今日のリスクはどこから来ているか

原油市況ストレス、石油バッファ低下、中東海運リスクが主要要因です。

2026-05-22 07:10 JST
2026-05-22のエネルギーリスク見取り図。現在は警戒46、今後7日間は緊急57、構造的な弱さは緊急70。主な要因は原油市況ストレス、石油バッファ低下、中東海運リスクです。
更新 2026-05-22 07:10 JST 警戒 46

電力需給の改善で現在危機度が46に低下、週内リスクも57へ後退

5月21日の当日最低広域予備率が7.7%と前日の6.1%から回復し、現在危機度は46(警戒)まで下がりました。前回50からの4ポイント低下は、地域的な電力逼迫が後退したことを受けています。これに伴い、今後7日間リスクも73から57へと16ポイント低下し、緊急圏ながらも圧力が和らぎました。

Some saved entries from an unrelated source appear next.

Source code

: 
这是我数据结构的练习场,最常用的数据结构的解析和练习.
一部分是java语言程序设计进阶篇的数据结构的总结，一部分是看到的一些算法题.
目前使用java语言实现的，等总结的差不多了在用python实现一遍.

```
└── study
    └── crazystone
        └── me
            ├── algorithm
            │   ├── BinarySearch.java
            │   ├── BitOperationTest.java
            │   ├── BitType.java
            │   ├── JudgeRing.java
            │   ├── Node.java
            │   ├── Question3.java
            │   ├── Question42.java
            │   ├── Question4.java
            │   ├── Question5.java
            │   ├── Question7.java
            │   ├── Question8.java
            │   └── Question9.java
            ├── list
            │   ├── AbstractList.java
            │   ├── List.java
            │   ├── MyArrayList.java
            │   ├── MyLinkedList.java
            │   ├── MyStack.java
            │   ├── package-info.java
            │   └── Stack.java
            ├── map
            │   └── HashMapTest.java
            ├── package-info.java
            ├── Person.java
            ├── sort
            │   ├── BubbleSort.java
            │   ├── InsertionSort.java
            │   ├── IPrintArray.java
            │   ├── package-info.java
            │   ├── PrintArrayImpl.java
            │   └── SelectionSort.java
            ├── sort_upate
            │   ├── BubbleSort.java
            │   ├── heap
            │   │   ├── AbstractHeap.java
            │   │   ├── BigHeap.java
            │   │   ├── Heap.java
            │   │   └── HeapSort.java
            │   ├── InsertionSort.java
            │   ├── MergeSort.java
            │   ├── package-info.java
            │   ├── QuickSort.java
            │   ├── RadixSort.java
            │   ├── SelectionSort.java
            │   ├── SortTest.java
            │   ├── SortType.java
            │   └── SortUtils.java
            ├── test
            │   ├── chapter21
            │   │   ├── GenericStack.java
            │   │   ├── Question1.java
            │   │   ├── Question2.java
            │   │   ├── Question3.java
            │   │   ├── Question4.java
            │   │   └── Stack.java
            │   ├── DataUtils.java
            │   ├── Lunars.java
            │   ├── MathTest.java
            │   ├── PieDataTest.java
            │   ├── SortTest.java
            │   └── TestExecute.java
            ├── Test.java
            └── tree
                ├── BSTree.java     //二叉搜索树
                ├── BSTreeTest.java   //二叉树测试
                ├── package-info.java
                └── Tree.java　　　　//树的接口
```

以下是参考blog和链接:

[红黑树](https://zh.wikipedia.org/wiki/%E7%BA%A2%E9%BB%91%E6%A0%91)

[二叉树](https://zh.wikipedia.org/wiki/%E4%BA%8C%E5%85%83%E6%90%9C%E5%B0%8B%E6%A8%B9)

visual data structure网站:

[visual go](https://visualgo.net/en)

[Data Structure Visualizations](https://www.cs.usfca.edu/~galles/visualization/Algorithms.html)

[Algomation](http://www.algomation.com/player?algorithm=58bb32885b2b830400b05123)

しかし、Brent原油は116.7ドルと高止まりし、中東海域の海運警戒レベルも高いままです。国内では発電用LNGの在庫が前年同期比12.1%減と細っており、構造的な弱さを示す指標は70と緊急水準を保っています。需給改善の動きは出てきたものの、外部コストと備蓄面の重みはなお根強く、週内の北海道の見通し等に注意が必要です。